The wheels should be all the same size, but if they cannot be had and only a pair of large and small ones are available place the smaller ones at the rear. The axle need not run the entire length of the axle-tree, but shorter pieces may be bolted fast to the ends of the trees. Give the wagon two or three coats of paint and it will then be ready for use.
From spruce or pine cut a mast five feet long and three inches in diameter, using a draw-knife and plane to shape it. Taper the stick at the top, place an iron band about the bottom, and drive a half-inch iron pin into a hole bored in the bottom so that two or three inches of it will project. The foot of the mast is to be slipped through the hole in the bridge and the pin stepped into the hole made in the long board directly under it. From two-inch spruce cut a sprit seven feet long and a boom seven feet long with a crotch formed at one end, as described in the boat chapter. The sprit acts as a gaff, and at the same time it does away with halyards and makes it possible to use a shorter and stouter stick for the mast.

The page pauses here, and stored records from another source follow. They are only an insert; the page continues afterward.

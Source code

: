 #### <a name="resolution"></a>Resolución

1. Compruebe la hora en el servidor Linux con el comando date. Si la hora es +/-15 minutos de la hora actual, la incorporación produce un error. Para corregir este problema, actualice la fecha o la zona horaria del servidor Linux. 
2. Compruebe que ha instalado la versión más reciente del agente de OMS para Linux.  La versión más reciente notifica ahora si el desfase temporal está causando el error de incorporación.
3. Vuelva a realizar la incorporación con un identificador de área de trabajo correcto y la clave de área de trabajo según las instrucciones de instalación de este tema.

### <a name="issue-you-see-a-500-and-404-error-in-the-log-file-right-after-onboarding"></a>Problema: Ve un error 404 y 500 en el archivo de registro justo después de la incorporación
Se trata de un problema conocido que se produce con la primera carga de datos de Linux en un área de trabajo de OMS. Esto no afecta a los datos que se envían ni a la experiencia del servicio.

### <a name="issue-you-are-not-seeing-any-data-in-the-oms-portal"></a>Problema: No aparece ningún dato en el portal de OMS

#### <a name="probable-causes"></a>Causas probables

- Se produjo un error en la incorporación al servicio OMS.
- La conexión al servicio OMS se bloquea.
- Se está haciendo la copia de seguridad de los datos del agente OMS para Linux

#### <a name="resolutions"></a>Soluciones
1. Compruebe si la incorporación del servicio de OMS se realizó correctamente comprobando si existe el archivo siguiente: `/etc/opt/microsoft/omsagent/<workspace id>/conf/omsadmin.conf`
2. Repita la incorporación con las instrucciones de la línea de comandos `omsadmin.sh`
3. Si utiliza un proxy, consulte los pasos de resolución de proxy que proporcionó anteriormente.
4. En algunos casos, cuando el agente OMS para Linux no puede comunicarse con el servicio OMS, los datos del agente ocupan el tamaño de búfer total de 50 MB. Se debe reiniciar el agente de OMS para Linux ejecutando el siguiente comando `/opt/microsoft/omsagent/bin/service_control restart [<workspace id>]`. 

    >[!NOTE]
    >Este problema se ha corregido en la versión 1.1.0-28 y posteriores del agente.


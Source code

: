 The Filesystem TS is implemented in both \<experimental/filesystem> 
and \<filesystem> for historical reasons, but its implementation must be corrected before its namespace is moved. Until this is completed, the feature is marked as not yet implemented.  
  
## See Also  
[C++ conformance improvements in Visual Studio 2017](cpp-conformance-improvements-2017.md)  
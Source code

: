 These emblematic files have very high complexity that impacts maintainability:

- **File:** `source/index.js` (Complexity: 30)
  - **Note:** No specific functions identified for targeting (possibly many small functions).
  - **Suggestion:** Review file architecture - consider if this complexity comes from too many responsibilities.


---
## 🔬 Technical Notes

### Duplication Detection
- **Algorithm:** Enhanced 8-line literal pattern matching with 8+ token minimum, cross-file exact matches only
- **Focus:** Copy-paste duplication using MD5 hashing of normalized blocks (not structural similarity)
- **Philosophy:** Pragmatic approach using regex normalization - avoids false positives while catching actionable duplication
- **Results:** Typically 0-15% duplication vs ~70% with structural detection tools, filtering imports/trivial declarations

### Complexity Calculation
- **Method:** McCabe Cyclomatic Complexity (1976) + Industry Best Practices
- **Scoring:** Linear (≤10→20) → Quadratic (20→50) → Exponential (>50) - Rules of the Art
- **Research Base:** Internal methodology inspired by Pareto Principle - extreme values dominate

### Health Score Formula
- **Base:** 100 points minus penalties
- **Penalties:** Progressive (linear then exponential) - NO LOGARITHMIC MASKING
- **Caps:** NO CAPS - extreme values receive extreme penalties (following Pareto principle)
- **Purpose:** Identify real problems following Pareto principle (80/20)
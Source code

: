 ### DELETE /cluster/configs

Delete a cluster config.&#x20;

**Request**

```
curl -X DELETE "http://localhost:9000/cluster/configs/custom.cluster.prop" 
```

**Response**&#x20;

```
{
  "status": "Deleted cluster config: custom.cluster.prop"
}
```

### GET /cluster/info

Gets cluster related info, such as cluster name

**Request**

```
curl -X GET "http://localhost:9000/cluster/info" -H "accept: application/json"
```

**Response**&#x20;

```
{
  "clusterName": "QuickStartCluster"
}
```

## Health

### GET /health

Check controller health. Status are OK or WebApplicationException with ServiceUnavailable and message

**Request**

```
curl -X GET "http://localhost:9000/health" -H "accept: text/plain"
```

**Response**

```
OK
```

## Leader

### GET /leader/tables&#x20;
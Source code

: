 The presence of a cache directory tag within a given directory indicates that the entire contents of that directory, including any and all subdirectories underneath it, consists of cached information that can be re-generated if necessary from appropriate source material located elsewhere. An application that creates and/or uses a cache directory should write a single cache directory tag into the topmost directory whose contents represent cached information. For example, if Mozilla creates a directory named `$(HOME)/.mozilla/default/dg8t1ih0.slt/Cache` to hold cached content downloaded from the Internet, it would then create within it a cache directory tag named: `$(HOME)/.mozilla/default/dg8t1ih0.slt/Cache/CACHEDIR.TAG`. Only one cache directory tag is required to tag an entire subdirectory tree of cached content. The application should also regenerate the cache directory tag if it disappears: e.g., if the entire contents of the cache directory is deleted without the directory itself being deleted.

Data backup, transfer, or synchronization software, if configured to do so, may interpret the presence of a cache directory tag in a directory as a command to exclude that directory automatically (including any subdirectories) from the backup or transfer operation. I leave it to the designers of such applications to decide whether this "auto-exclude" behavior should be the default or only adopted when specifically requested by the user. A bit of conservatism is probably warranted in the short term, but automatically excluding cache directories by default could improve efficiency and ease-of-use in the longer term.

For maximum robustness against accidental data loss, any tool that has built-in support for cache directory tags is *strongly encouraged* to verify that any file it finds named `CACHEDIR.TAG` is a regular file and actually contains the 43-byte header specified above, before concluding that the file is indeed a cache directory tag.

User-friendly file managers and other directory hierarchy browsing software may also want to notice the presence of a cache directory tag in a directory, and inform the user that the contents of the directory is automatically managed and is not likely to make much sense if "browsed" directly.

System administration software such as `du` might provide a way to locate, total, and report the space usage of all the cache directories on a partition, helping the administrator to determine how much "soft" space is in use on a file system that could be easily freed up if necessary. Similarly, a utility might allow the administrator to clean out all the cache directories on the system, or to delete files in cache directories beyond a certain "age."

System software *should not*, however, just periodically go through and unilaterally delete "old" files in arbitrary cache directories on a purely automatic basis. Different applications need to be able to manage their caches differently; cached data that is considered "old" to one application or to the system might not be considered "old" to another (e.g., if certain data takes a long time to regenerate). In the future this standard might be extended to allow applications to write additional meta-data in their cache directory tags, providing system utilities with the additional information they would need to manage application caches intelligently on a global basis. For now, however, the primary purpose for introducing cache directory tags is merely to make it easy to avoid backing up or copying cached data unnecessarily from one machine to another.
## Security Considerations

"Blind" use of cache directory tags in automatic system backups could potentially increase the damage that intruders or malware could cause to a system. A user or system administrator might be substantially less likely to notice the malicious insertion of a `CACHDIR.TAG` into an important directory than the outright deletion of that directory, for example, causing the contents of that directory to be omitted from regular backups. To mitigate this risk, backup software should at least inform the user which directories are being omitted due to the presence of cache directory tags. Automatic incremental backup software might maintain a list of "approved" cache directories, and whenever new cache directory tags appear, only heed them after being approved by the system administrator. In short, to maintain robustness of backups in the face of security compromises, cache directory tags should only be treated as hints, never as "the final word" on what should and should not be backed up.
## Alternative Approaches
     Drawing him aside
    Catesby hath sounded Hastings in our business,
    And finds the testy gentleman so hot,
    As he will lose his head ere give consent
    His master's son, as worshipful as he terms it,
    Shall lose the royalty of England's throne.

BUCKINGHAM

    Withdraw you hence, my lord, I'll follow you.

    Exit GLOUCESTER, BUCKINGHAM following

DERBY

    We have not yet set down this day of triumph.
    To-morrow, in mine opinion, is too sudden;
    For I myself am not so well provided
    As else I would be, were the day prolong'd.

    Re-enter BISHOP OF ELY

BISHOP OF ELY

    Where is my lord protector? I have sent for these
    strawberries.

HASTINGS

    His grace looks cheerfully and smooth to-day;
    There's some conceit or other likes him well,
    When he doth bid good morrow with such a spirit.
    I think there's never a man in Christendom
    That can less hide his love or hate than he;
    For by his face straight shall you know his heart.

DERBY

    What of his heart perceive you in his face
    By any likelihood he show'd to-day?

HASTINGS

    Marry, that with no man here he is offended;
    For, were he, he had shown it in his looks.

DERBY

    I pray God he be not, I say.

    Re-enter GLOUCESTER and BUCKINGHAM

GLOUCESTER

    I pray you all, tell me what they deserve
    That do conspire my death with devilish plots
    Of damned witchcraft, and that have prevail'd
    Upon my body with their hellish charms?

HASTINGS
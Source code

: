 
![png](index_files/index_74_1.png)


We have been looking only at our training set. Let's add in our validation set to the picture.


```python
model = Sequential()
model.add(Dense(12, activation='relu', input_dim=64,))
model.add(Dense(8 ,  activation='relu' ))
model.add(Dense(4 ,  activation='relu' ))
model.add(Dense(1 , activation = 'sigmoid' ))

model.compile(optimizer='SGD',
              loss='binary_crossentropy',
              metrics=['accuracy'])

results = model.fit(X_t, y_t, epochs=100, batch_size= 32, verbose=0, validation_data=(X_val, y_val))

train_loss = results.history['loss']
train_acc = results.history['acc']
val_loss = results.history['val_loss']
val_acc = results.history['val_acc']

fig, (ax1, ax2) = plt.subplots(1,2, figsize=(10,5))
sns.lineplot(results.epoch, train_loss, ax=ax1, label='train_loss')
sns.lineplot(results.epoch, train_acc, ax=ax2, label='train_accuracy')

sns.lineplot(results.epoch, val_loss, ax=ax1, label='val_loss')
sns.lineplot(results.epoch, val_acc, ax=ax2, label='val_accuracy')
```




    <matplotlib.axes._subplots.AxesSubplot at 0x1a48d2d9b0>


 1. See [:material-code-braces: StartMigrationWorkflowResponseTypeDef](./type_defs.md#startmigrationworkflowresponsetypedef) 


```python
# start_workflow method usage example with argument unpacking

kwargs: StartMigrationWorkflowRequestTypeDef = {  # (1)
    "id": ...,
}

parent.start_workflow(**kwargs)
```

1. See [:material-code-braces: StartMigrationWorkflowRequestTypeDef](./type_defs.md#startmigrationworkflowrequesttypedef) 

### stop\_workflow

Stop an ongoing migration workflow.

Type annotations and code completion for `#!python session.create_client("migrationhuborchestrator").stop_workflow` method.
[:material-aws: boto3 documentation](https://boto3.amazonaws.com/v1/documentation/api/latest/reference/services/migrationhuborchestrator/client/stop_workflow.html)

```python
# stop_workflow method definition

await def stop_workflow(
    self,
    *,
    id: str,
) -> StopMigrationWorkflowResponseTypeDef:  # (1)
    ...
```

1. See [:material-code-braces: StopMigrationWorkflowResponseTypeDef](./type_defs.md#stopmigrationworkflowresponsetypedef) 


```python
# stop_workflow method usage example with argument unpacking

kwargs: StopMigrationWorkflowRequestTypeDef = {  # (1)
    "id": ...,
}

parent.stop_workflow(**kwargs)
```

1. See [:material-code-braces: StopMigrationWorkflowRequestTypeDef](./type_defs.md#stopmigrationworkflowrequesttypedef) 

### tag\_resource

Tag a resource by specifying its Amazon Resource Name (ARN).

From unbleached muslin make a sail three feet and six inches on the mast, six feet on the boom, three feet at the head, and seven feet on the leach. A sail of this proportion will set properly, and when the peak is jacked up with the sprit the boom will clear the boy on the deck when it swings over. To stiffen the sail bind the outer edge with thin rope or cotton line a trifle smaller than clothes-line.
A Pushmobile
The pushmobile (Fig. 10) is another interesting road or sidewalk car and one with which two boys can share considerable fun. In general appearance the pushmobile resembles something between an automobile and a buck-board, as there is a long reach between the fore and aft wheels. The body consists of a long board one inch and a quarter in thickness, eighteen or twenty inches wide, and seven feet long. Or two nine-inch planks may be fixed together with the battens that hold the axles and a shorter one under the seat. At the front of the body a keg is mounted and held fast with iron straps which go over the top of the keg and are fastened to the sides of the large board as may be seen in Fig. 10. This keg will represent the engine cover, and at either side of it and mounted on the board two tin cans arranged with glass at the front will serve as lamps. By perforating the tops and sides of these cans a candle may be used or bicycle lamps may be substituted for them. The glass is fitted to the cans by bending a piece of spring-wire in a circle and placing it within the can. Against this wire a circular piece of glass will rest, and to hold it in place another wire may be slipped within the can. If large baking-powder or coffee cans are used the greater portion of the cap may be cut away with a tin-shears, leaving a rim and flange just wide enough to hold the glass in place.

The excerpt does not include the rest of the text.